--- What the exercise asks ---
With the pictures removed, please write out every line below exactly as given.
»»
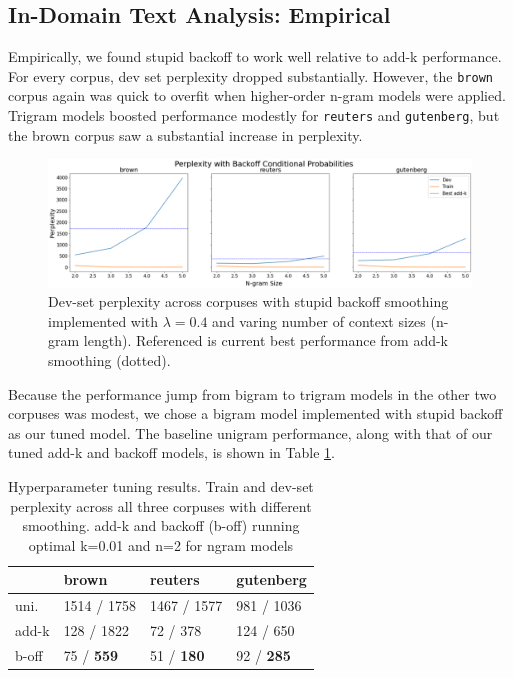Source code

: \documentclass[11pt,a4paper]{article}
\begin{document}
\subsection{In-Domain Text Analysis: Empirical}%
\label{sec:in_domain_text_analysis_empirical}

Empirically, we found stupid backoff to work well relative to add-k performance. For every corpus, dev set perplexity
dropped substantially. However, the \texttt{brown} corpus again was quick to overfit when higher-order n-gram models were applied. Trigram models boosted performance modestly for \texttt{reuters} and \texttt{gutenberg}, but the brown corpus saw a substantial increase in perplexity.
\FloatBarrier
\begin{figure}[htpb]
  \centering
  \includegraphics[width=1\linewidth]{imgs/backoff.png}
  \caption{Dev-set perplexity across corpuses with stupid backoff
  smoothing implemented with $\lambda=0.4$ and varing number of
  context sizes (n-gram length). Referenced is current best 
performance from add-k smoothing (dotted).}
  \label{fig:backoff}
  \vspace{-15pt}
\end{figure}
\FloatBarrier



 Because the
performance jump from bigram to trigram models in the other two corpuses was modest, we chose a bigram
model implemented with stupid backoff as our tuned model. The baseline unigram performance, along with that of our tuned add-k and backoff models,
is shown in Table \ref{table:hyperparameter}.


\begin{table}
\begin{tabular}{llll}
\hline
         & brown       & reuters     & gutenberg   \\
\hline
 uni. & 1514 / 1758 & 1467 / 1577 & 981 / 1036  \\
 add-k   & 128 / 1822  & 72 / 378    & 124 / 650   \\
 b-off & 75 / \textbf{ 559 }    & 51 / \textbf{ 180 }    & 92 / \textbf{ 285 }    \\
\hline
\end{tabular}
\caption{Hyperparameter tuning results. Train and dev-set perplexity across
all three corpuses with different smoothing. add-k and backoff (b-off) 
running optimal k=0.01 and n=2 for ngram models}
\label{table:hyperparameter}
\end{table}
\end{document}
««
--- Exercise answer ---
Source code

: \documentclass[11pt,a4paper]{article}
\begin{document}
\subsection{In-Domain Text Analysis: Empirical}%
\label{sec:in_domain_text_analysis_empirical}

Empirically, we found stupid backoff to work well relative to add-k performance. For every corpus, dev set perplexity
dropped substantially. However, the \texttt{brown} corpus again was quick to overfit when higher-order n-gram models were applied. Trigram models boosted performance modestly for \texttt{reuters} and \texttt{gutenberg}, but the brown corpus saw a substantial increase in perplexity.
\FloatBarrier
\begin{figure}[htpb]
  \centering
  \includegraphics[width=1\linewidth]{imgs/backoff.png}
  \caption{Dev-set perplexity across corpuses with stupid backoff
  smoothing implemented with $\lambda=0.4$ and varing number of
  context sizes (n-gram length). Referenced is current best 
performance from add-k smoothing (dotted).}
  \label{fig:backoff}
  \vspace{-15pt}
\end{figure}
\FloatBarrier



 Because the
performance jump from bigram to trigram models in the other two corpuses was modest, we chose a bigram
model implemented with stupid backoff as our tuned model. The baseline unigram performance, along with that of our tuned add-k and backoff models,
is shown in Table \ref{table:hyperparameter}.


\begin{table}
\begin{tabular}{llll}
\hline
         & brown       & reuters     & gutenberg   \\
\hline
 uni. & 1514 / 1758 & 1467 / 1577 & 981 / 1036  \\
 add-k   & 128 / 1822  & 72 / 378    & 124 / 650   \\
 b-off & 75 / \textbf{ 559 }    & 51 / \textbf{ 180 }    & 92 / \textbf{ 285 }    \\
\hline
\end{tabular}
\caption{Hyperparameter tuning results. Train and dev-set perplexity across
all three corpuses with different smoothing. add-k and backoff (b-off) 
running optimal k=0.01 and n=2 for ngram models}
\label{table:hyperparameter}
\end{table}
\end{document}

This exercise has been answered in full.